Originally published in New Verse News, July 25, 2020.
Fiddling and Burning
Because we are old, and will be, conveniently, dead Because no parent or grandparent can bear to think of it Because the elephant’s in the room, but we are blind, and cannot agree And the will needed is like the will of a mobilized ant colony with group mind Because the everyday is still preoccupying, comforting, beautiful, and Noah needs help cutting out snowflakes for the kindergarten bulletin board with its autumn leaves, spring rain, summer daisies, and Sophia needs to find her cleats for soccer practice Because the expansion of the universe is speeding up into ever more dizzying infinities, exponential zeroes of space-time empty of us, or almost anything, and emptying And what’s a billion hardly forever years of seasons, anyway—wet and dry, hot and cold, grief and peace—before we brown, boil, burn, and are swallowed by the sun, and who says we, relatively new kid on the block, at only 200,000 orbits around that star, will still be here when the oceans begin to evaporate?
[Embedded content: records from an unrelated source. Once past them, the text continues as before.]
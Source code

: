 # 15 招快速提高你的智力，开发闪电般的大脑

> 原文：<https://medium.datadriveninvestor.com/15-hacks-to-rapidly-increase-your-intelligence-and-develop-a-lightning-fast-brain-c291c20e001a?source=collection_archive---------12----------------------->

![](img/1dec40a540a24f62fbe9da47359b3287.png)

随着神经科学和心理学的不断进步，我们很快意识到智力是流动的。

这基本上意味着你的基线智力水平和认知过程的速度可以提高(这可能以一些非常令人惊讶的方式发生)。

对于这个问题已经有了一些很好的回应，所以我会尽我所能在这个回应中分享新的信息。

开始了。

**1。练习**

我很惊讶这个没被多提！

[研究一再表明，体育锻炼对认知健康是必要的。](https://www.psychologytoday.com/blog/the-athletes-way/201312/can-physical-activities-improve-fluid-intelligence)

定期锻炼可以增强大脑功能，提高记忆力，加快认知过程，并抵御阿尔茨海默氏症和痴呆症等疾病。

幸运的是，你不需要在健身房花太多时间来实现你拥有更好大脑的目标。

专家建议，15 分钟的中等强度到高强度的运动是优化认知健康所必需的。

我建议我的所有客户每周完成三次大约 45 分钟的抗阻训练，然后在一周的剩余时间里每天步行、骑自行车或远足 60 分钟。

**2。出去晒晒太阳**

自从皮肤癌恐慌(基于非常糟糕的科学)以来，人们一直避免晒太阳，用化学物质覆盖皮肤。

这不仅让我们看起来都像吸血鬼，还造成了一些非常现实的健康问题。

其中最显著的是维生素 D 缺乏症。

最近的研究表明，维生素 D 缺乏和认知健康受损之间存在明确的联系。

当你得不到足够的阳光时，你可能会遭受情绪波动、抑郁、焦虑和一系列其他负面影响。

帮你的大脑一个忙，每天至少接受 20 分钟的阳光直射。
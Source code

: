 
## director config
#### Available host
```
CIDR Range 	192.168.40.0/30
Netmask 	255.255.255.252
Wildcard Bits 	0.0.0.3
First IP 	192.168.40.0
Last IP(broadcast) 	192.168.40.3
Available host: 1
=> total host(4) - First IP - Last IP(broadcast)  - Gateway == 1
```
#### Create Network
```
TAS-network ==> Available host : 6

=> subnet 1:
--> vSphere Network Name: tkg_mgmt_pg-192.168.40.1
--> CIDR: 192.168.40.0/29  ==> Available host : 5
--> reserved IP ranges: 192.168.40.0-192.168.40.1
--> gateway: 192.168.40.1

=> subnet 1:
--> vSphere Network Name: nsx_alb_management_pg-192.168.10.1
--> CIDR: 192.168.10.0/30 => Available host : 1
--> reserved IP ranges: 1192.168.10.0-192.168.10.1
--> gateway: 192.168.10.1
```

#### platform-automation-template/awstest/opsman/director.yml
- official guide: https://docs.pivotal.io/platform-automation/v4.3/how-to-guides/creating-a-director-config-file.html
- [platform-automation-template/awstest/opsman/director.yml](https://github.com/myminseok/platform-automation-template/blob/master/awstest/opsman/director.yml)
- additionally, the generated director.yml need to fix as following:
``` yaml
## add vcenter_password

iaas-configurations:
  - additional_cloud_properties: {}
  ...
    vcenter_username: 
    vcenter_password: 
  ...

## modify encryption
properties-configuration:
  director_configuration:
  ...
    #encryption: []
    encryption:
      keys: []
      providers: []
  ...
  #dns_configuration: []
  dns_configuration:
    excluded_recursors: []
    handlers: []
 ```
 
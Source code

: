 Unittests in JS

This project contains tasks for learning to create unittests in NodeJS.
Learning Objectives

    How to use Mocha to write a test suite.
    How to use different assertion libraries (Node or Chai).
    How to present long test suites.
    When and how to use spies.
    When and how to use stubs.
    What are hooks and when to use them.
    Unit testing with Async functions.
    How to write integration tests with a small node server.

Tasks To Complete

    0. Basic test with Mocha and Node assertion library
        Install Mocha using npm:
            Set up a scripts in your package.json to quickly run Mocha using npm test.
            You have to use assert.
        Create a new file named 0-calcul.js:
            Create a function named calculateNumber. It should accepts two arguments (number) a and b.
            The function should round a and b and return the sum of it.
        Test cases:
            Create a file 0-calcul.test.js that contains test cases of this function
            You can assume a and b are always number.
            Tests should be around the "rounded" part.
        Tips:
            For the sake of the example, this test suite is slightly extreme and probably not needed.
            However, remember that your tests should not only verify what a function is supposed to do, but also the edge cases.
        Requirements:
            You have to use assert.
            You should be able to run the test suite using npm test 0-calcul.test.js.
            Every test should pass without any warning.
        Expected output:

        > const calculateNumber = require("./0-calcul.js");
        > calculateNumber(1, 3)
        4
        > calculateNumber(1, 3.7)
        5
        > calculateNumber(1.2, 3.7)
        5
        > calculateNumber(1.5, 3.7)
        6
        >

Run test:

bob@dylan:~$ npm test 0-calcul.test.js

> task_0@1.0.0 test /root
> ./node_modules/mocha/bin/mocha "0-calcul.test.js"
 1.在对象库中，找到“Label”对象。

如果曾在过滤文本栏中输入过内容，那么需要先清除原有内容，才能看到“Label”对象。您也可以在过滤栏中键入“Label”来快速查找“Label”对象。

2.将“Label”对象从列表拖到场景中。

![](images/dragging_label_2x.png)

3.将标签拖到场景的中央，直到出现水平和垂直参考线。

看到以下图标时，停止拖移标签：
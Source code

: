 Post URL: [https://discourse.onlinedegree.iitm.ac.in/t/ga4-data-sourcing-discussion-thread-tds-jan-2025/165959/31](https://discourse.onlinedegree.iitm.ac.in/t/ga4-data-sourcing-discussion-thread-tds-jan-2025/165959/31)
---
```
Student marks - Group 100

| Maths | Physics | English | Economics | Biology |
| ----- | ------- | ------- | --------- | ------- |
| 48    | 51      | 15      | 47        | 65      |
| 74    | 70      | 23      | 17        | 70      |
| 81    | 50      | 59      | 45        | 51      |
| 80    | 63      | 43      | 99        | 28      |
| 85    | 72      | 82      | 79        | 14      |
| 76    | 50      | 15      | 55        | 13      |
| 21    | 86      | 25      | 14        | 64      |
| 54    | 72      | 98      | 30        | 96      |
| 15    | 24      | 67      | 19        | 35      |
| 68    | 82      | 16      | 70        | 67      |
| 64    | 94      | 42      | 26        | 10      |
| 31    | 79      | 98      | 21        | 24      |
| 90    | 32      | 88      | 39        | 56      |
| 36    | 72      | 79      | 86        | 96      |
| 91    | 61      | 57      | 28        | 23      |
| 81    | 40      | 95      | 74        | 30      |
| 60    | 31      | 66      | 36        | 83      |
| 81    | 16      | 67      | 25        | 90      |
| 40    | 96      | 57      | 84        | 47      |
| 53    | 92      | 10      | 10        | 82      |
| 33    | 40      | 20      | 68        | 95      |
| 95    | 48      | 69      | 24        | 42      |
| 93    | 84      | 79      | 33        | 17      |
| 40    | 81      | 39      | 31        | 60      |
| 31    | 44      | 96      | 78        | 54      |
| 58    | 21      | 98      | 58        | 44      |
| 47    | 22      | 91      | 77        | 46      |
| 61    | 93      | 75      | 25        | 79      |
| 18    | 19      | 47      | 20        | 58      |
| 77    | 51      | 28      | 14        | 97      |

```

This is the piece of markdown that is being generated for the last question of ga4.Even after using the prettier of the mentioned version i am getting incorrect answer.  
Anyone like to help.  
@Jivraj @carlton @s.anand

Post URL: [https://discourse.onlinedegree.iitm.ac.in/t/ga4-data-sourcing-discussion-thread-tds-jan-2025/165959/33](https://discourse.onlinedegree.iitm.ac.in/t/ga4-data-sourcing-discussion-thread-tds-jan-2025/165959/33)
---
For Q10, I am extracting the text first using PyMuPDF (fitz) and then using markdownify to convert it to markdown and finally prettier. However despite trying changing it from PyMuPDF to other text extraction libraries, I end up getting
Because our planet is already haunting us like a memorial portrait, as we write our lost-cause civilizations off. It turns inside my mind, courtesy Google Earth, day and night: with its perfect halo of atmosphere, its cool webbing of gossamer or clotted clouds, and the stilled golden explosions of New York, Los Angeles, Shanghai, Mumbai, Moscow, Istanbul, Rome, Paris, London.